• _DATA SUPPLIED_
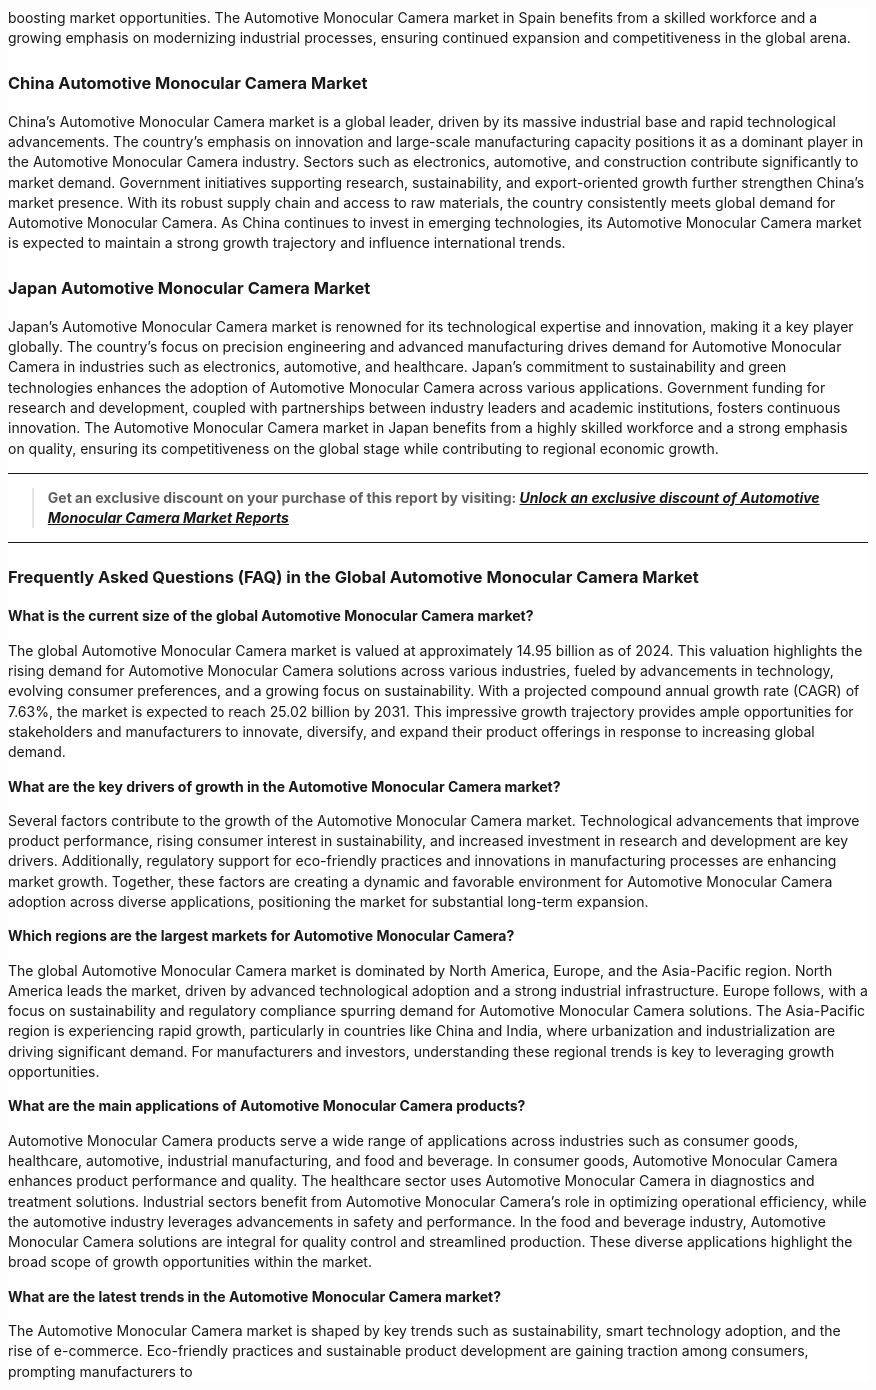 boosting market opportunities. The Automotive Monocular Camera market in Spain benefits from a skilled workforce and a growing emphasis on modernizing industrial processes, ensuring continued expansion and competitiveness in the global arena.</p><h3>China Automotive Monocular Camera Market</h3><p>China&rsquo;s Automotive Monocular Camera market is a global leader, driven by its massive industrial base and rapid technological advancements. The country&rsquo;s emphasis on innovation and large-scale manufacturing capacity positions it as a dominant player in the Automotive Monocular Camera industry. Sectors such as electronics, automotive, and construction contribute significantly to market demand. Government initiatives supporting research, sustainability, and export-oriented growth further strengthen China&rsquo;s market presence. With its robust supply chain and access to raw materials, the country consistently meets global demand for Automotive Monocular Camera. As China continues to invest in emerging technologies, its Automotive Monocular Camera market is expected to maintain a strong growth trajectory and influence international trends.</p><h3>Japan Automotive Monocular Camera Market</h3><p>Japan&rsquo;s Automotive Monocular Camera market is renowned for its technological expertise and innovation, making it a key player globally. The country&rsquo;s focus on precision engineering and advanced manufacturing drives demand for Automotive Monocular Camera in industries such as electronics, automotive, and healthcare. Japan&rsquo;s commitment to sustainability and green technologies enhances the adoption of Automotive Monocular Camera across various applications. Government funding for research and development, coupled with partnerships between industry leaders and academic institutions, fosters continuous innovation. The Automotive Monocular Camera market in Japan benefits from a highly skilled workforce and a strong emphasis on quality, ensuring its competitiveness on the global stage while contributing to regional economic growth.</p><hr /><blockquote><p><strong>Get an exclusive discount on your purchase of this report by visiting: <em><a href="://marketresearchpulse.com/ask-for-discount/109337?utm_source=Github&amp;utm_medium=0116">Unlock an exclusive discount of Automotive Monocular Camera Market Reports</a></em>&nbsp;</strong></p></blockquote><hr /><h3>Frequently Asked Questions (FAQ) in the Global Automotive Monocular Camera Market</h3><p><strong>What is the current size of the global Automotive Monocular Camera market?</strong></p><p>The global Automotive Monocular Camera market is valued at approximately 14.95 billion as of 2024. This valuation highlights the rising demand for Automotive Monocular Camera solutions across various industries, fueled by advancements in technology, evolving consumer preferences, and a growing focus on sustainability. With a projected compound annual growth rate (CAGR) of 7.63%, the market is expected to reach 25.02 billion by 2031. This impressive growth trajectory provides ample opportunities for stakeholders and manufacturers to innovate, diversify, and expand their product offerings in response to increasing global demand.</p><p><strong>What are the key drivers of growth in the Automotive Monocular Camera market?</strong></p><p>Several factors contribute to the growth of the Automotive Monocular Camera market. Technological advancements that improve product performance, rising consumer interest in sustainability, and increased investment in research and development are key drivers. Additionally, regulatory support for eco-friendly practices and innovations in manufacturing processes are enhancing market growth. Together, these factors are creating a dynamic and favorable environment for Automotive Monocular Camera adoption across diverse applications, positioning the market for substantial long-term expansion.</p><p><strong>Which regions are the largest markets for Automotive Monocular Camera?</strong></p><p>The global Automotive Monocular Camera market is dominated by North America, Europe, and the Asia-Pacific region. North America leads the market, driven by advanced technological adoption and a strong industrial infrastructure. Europe follows, with a focus on sustainability and regulatory compliance spurring demand for Automotive Monocular Camera solutions. The Asia-Pacific region is experiencing rapid growth, particularly in countries like China and India, where urbanization and industrialization are driving significant demand. For manufacturers and investors, understanding these regional trends is key to leveraging growth opportunities.</p><p><strong>What are the main applications of Automotive Monocular Camera products?</strong></p><p>Automotive Monocular Camera products serve a wide range of applications across industries such as consumer goods, healthcare, automotive, industrial manufacturing, and food and beverage. In consumer goods, Automotive Monocular Camera enhances product performance and quality. The healthcare sector uses Automotive Monocular Camera in diagnostics and treatment solutions. Industrial sectors benefit from Automotive Monocular Camera&rsquo;s role in optimizing operational efficiency, while the automotive industry leverages advancements in safety and performance. In the food and beverage industry, Automotive Monocular Camera solutions are integral for quality control and streamlined production. These diverse applications highlight the broad scope of growth opportunities within the market.</p><p><strong>What are the latest trends in the Automotive Monocular Camera market?</strong></p><p>The Automotive Monocular Camera market is shaped by key trends such as sustainability, smart technology adoption, and the rise of e-commerce. Eco-friendly practices and sustainable product development are gaining traction among consumers, prompting manufacturers to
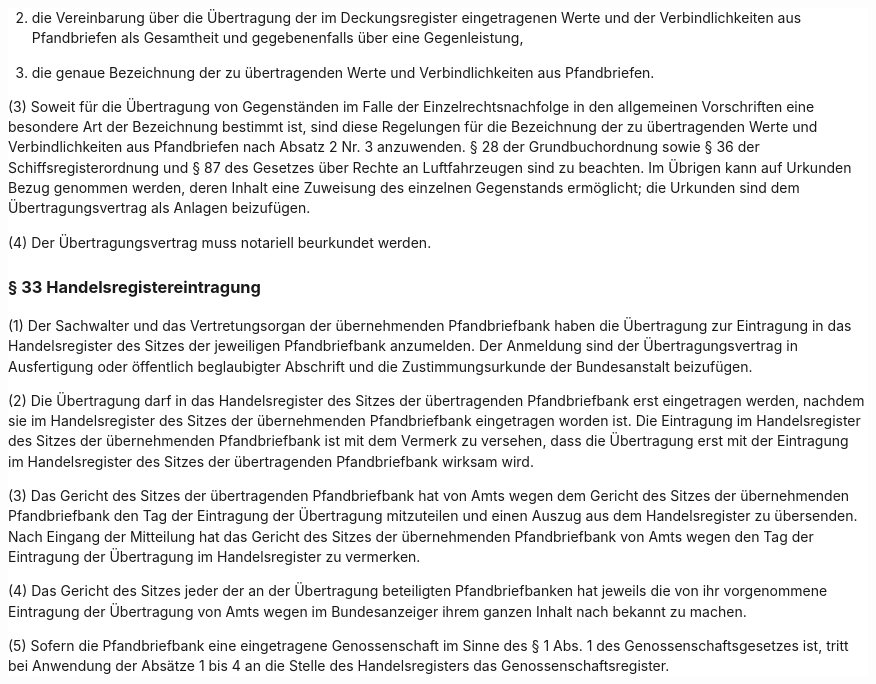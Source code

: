 
2.  die Vereinbarung über die Übertragung der im Deckungsregister
    eingetragenen Werte und der Verbindlichkeiten aus Pfandbriefen als
    Gesamtheit und gegebenenfalls über eine Gegenleistung,


3.  die genaue Bezeichnung der zu übertragenden Werte und
    Verbindlichkeiten aus Pfandbriefen.




(3) Soweit für die Übertragung von Gegenständen im Falle der
Einzelrechtsnachfolge in den allgemeinen Vorschriften eine besondere
Art der Bezeichnung bestimmt ist, sind diese Regelungen für die
Bezeichnung der zu übertragenden Werte und Verbindlichkeiten aus
Pfandbriefen nach Absatz 2 Nr. 3 anzuwenden. § 28 der Grundbuchordnung
sowie § 36 der Schiffsregisterordnung und § 87 des Gesetzes über
Rechte an Luftfahrzeugen sind zu beachten. Im Übrigen kann auf
Urkunden Bezug genommen werden, deren Inhalt eine Zuweisung des
einzelnen Gegenstands ermöglicht; die Urkunden sind dem
Übertragungsvertrag als Anlagen beizufügen.

(4) Der Übertragungsvertrag muss notariell beurkundet werden.


### § 33 Handelsregistereintragung

(1) Der Sachwalter und das Vertretungsorgan der übernehmenden
Pfandbriefbank haben die Übertragung zur Eintragung in das
Handelsregister des Sitzes der jeweiligen Pfandbriefbank anzumelden.
Der Anmeldung sind der Übertragungsvertrag in Ausfertigung oder
öffentlich beglaubigter Abschrift und die Zustimmungsurkunde der
Bundesanstalt beizufügen.

(2) Die Übertragung darf in das Handelsregister des Sitzes der
übertragenden Pfandbriefbank erst eingetragen werden, nachdem sie im
Handelsregister des Sitzes der übernehmenden Pfandbriefbank
eingetragen worden ist. Die Eintragung im Handelsregister des Sitzes
der übernehmenden Pfandbriefbank ist mit dem Vermerk zu versehen, dass
die Übertragung erst mit der Eintragung im Handelsregister des Sitzes
der übertragenden Pfandbriefbank wirksam wird.

(3) Das Gericht des Sitzes der übertragenden Pfandbriefbank hat von
Amts wegen dem Gericht des Sitzes der übernehmenden Pfandbriefbank den
Tag der Eintragung der Übertragung mitzuteilen und einen Auszug aus
dem Handelsregister zu übersenden. Nach Eingang der Mitteilung hat das
Gericht des Sitzes der übernehmenden Pfandbriefbank von Amts wegen den
Tag der Eintragung der Übertragung im Handelsregister zu vermerken.

(4) Das Gericht des Sitzes jeder der an der Übertragung beteiligten
Pfandbriefbanken hat jeweils die von ihr vorgenommene Eintragung der
Übertragung von Amts wegen im Bundesanzeiger ihrem ganzen Inhalt nach
bekannt zu machen.

(5) Sofern die Pfandbriefbank eine eingetragene Genossenschaft im
Sinne des § 1 Abs. 1 des Genossenschaftsgesetzes ist, tritt bei
Anwendung der Absätze 1 bis 4 an die Stelle des Handelsregisters das
Genossenschaftsregister.
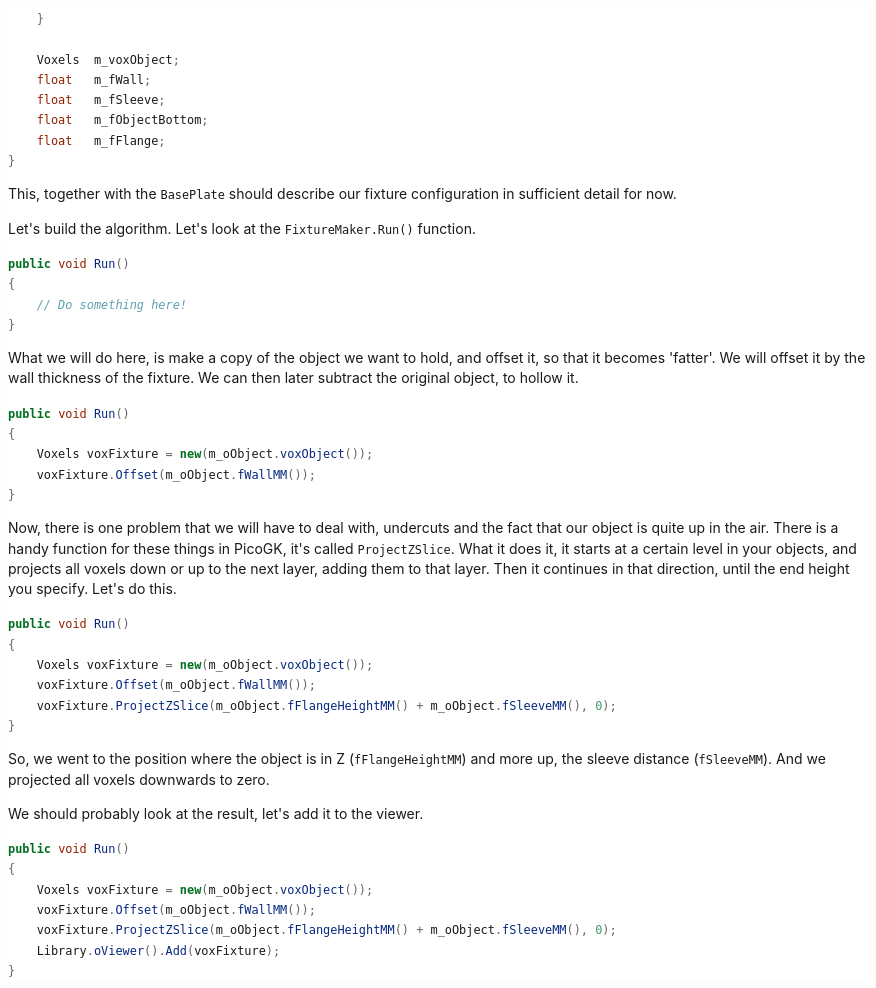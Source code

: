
 ```c#
    }
    
    Voxels  m_voxObject;
    float   m_fWall;
    float   m_fSleeve;
    float   m_fObjectBottom;
    float   m_fFlange;
}
```

This, together with the `BasePlate` should describe our fixture configuration in sufficient detail for now.

Let's build the algorithm. Let's look at the `FixtureMaker.Run()` function. 

```c#
public void Run()
{
    // Do something here!
}
```

What we will do here, is make a copy of the object we want to hold, and offset it, so that it becomes 'fatter'. We will offset it by the wall thickness of the fixture. We can then later subtract the original object, to hollow it.

```c#
public void Run()
{
    Voxels voxFixture = new(m_oObject.voxObject());
    voxFixture.Offset(m_oObject.fWallMM());
}
```

Now, there is one problem that we will have to deal with, undercuts and the fact that our object is quite up in the air. There is a handy function for these things in PicoGK, it's called `ProjectZSlice`. What it does it, it starts at a certain level in your objects, and projects all voxels down or up to the next layer, adding them to that layer. Then it continues in that direction, until the end height you specify. Let's do this.

```c#
public void Run()
{
    Voxels voxFixture = new(m_oObject.voxObject());
    voxFixture.Offset(m_oObject.fWallMM());
    voxFixture.ProjectZSlice(m_oObject.fFlangeHeightMM() + m_oObject.fSleeveMM(), 0);
}
```

So, we went to the position where the object is in Z (`fFlangeHeightMM`) and more up, the sleeve distance (`fSleeveMM`). And we projected all voxels downwards to zero. 

We should probably look at the result, let's add it to the viewer.

```c#
public void Run()
{
    Voxels voxFixture = new(m_oObject.voxObject());
    voxFixture.Offset(m_oObject.fWallMM());
    voxFixture.ProjectZSlice(m_oObject.fFlangeHeightMM() + m_oObject.fSleeveMM(), 0);
    Library.oViewer().Add(voxFixture);
}
```
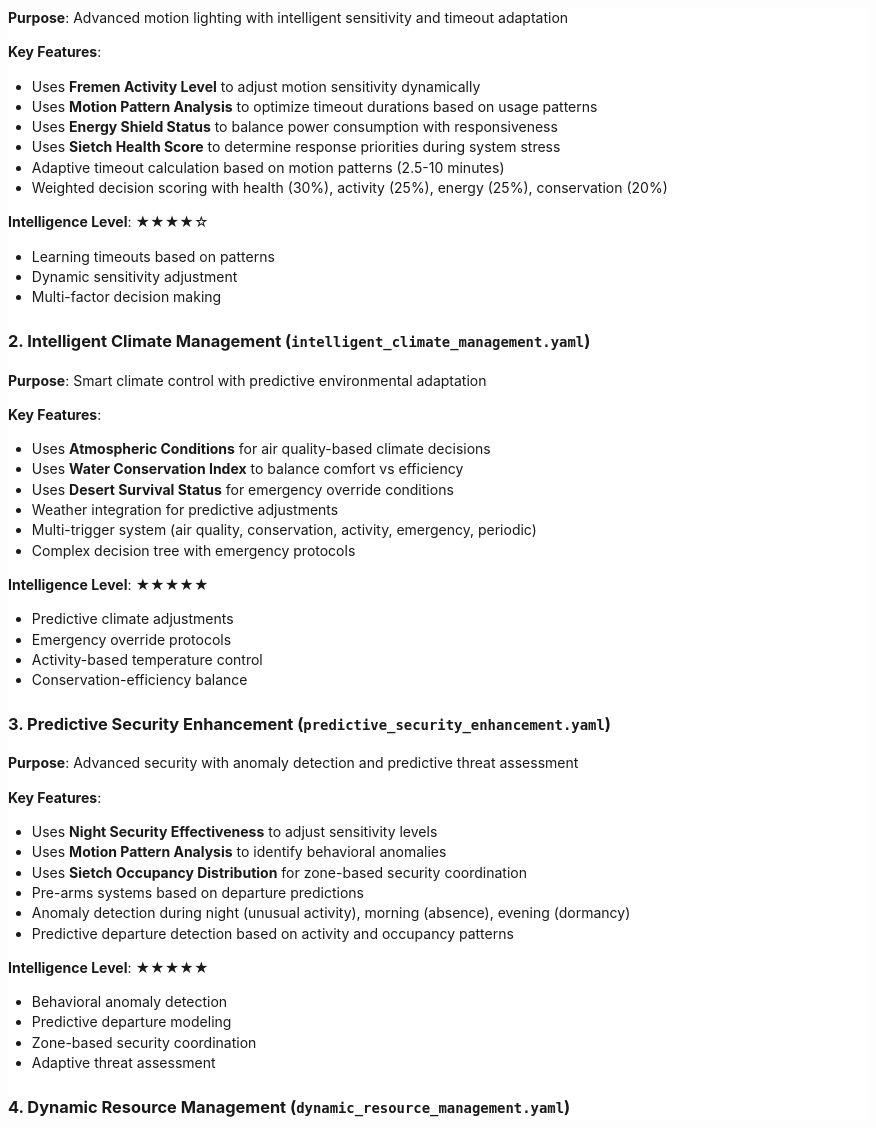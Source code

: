 **Purpose**: Advanced motion lighting with intelligent sensitivity and timeout adaptation

**Key Features**:
- Uses **Fremen Activity Level** to adjust motion sensitivity dynamically
- Uses **Motion Pattern Analysis** to optimize timeout durations based on usage patterns
- Uses **Energy Shield Status** to balance power consumption with responsiveness
- Uses **Sietch Health Score** to determine response priorities during system stress
- Adaptive timeout calculation based on motion patterns (2.5-10 minutes)
- Weighted decision scoring with health (30%), activity (25%), energy (25%), conservation (20%)

**Intelligence Level**: ★★★★☆
- Learning timeouts based on patterns
- Dynamic sensitivity adjustment
- Multi-factor decision making

### 2. Intelligent Climate Management (`intelligent_climate_management.yaml`)

**Purpose**: Smart climate control with predictive environmental adaptation

**Key Features**:
- Uses **Atmospheric Conditions** for air quality-based climate decisions
- Uses **Water Conservation Index** to balance comfort vs efficiency
- Uses **Desert Survival Status** for emergency override conditions
- Weather integration for predictive adjustments
- Multi-trigger system (air quality, conservation, activity, emergency, periodic)
- Complex decision tree with emergency protocols

**Intelligence Level**: ★★★★★
- Predictive climate adjustments
- Emergency override protocols
- Activity-based temperature control
- Conservation-efficiency balance

### 3. Predictive Security Enhancement (`predictive_security_enhancement.yaml`)

**Purpose**: Advanced security with anomaly detection and predictive threat assessment

**Key Features**:
- Uses **Night Security Effectiveness** to adjust sensitivity levels
- Uses **Motion Pattern Analysis** to identify behavioral anomalies
- Uses **Sietch Occupancy Distribution** for zone-based security coordination
- Pre-arms systems based on departure predictions
- Anomaly detection during night (unusual activity), morning (absence), evening (dormancy)
- Predictive departure detection based on activity and occupancy patterns

**Intelligence Level**: ★★★★★
- Behavioral anomaly detection
- Predictive departure modeling
- Zone-based security coordination
- Adaptive threat assessment

### 4. Dynamic Resource Management (`dynamic_resource_management.yaml`)
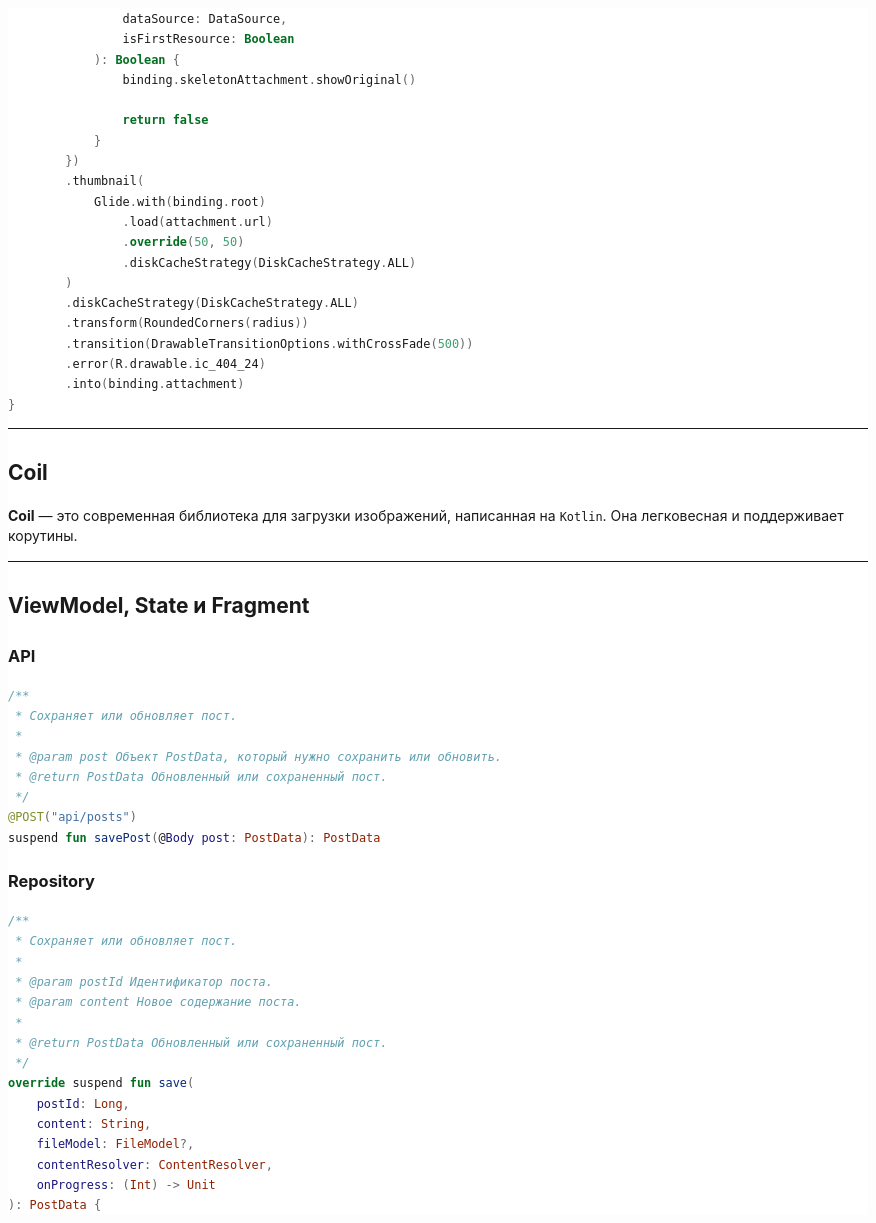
```kotlin
                dataSource: DataSource,
                isFirstResource: Boolean
            ): Boolean {
                binding.skeletonAttachment.showOriginal()

                return false
            }
        })
        .thumbnail(
            Glide.with(binding.root)
                .load(attachment.url)
                .override(50, 50)
                .diskCacheStrategy(DiskCacheStrategy.ALL)
        )
        .diskCacheStrategy(DiskCacheStrategy.ALL)
        .transform(RoundedCorners(radius))
        .transition(DrawableTransitionOptions.withCrossFade(500))
        .error(R.drawable.ic_404_24)
        .into(binding.attachment)
}
```

---

## Coil

**Coil** — это современная библиотека для загрузки изображений, написанная на `Kotlin`. 
Она легковесная и поддерживает корутины.

---

## ViewModel, State и Fragment

### API

```kotlin
/**
 * Сохраняет или обновляет пост.
 *
 * @param post Объект PostData, который нужно сохранить или обновить.
 * @return PostData Обновленный или сохраненный пост.
 */
@POST("api/posts")
suspend fun savePost(@Body post: PostData): PostData
```

### Repository

```kotlin
/**
 * Сохраняет или обновляет пост.
 *
 * @param postId Идентификатор поста.
 * @param content Новое содержание поста.
 *
 * @return PostData Обновленный или сохраненный пост.
 */
override suspend fun save(
    postId: Long,
    content: String,
    fileModel: FileModel?,
    contentResolver: ContentResolver,
    onProgress: (Int) -> Unit
): PostData {
```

• _AIM OF THE EXERCISE_
Above are the records. Copy the lines beginning at the one that has "Handelsregister des Sitzes der übernehmenden" and ending with the one that has "Tag der Eintragung der Übertragung mitzuteilen", unchanged.

• _RESPONSE TO THE EXERCISE_
Handelsregister des Sitzes der übernehmenden Pfandbriefbank
eingetragen worden ist. Die Eintragung im Handelsregister des Sitzes
der übernehmenden Pfandbriefbank ist mit dem Vermerk zu versehen, dass
die Übertragung erst mit der Eintragung im Handelsregister des Sitzes
der übertragenden Pfandbriefbank wirksam wird.

(3) Das Gericht des Sitzes der übertragenden Pfandbriefbank hat von
Amts wegen dem Gericht des Sitzes der übernehmenden Pfandbriefbank den
Tag der Eintragung der Übertragung mitzuteilen und einen Auszug aus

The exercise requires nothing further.